• _Exercise description_:
Each line below that carries the string "itemize" must appear in the answer.
--- START ---
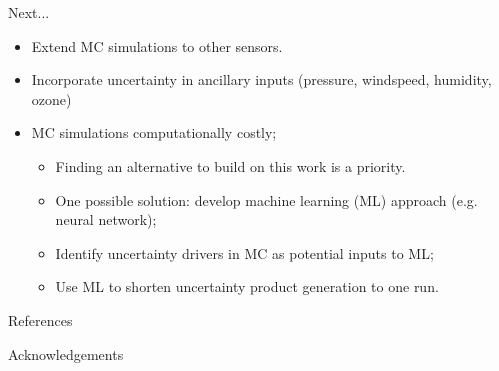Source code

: \documentclass[final]{beamer}
\newlength{\onecolwid}
\begin{document}
\begin{frame}[t]
\begin{columns}[t]
\begin{column}{\onecolwid}
\begin{block}{Next...}
\begin{itemize}
\item Extend MC simulations to other sensors.
\item Incorporate uncertainty in ancillary inputs (pressure, windspeed, humidity, ozone)
\item MC simulations computationally costly;
	\begin{itemize}
	\item Finding an alternative to build on this work is a priority.
	\item One possible solution: develop machine learning (ML) approach (e.g. neural network);
	\item Identify uncertainty drivers in MC as potential inputs to ML;
 	\item Use ML to shorten uncertainty product generation to one run. 
	\end{itemize}
\end{itemize}

\end{block}



\begin{block}{References}
\nocite{} %
\small{
\vspace{0.75in}}

\end{block}



\begin{block}{Acknowledgements}

\small{} \\


\end{block}
\end{column}
\end{columns}
\end{frame}
\end{document}
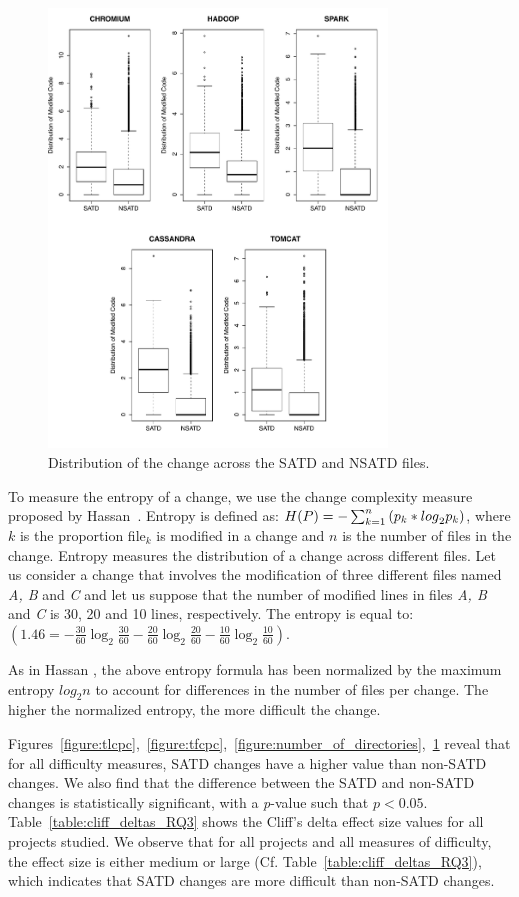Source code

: \begin{figure}[tb]
	\centering
	\includegraphics[width=90mm]{figures/chapter3/entropy_for_all_projects}
	\caption{Distribution of the change across the SATD and NSATD files.}
	\label{figure:mtdocatdf}
\end{figure}


To measure the entropy of a change, we use the change complexity measure proposed by Hassan~\cite{hassan2009predicting}. Entropy is defined as: $H(P)=-\sum _{k=1}^{n}\textrm ({p}_{k}*{log}_{2} {p}_{k})$, where $k$ is the proportion file$_{k}$ is modified in a change and $n$ is the number of files in the change. Entropy measures the distribution of a change across different files. Let us consider a change that involves the modification of three different files named \textit{A, B} and \textit{C} and let us suppose that the number of modified lines in files\textit{ A, B} and \textit{C} is 30, 20 and 10 lines, respectively. The entropy is equal to:
$(1.46=-\frac{30}{60}\log_{2}\frac{30}{60}-\frac{20}{60}\log_{2}\frac{20}{60}-\frac{10}{60}\log_{2}\frac{10}{60})$.

As in Hassan \cite{hassan2009predicting}, the above entropy formula has been normalized by the maximum entropy $log_{2}n$ to account for differences in the number of files per change. The higher the normalized entropy, the more difficult the change.




 Figures~\ref{figure:tlcpc},~\ref{figure:tfcpc},~\ref{figure:number_of_directories},~\ref{figure:mtdocatdf} reveal that for all difficulty measures, SATD changes have a higher value than non-SATD changes. We also find that the difference between the SATD and non-SATD changes is statistically significant, with a \textit{p}-value such that $p < 0.05$. Table~\ref{table:cliff_deltas_RQ3} shows the Cliff's delta effect size values for all projects studied. We observe that for all projects and all measures of difficulty, the effect size is either medium or large (Cf. Table~\ref{table:cliff_deltas_RQ3}), which indicates that SATD changes are more difficult than non-SATD changes.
--- END ---
• _Written answer_:
\begin{itemize}
	\begin{itemize}
	\end{itemize}
\end{itemize}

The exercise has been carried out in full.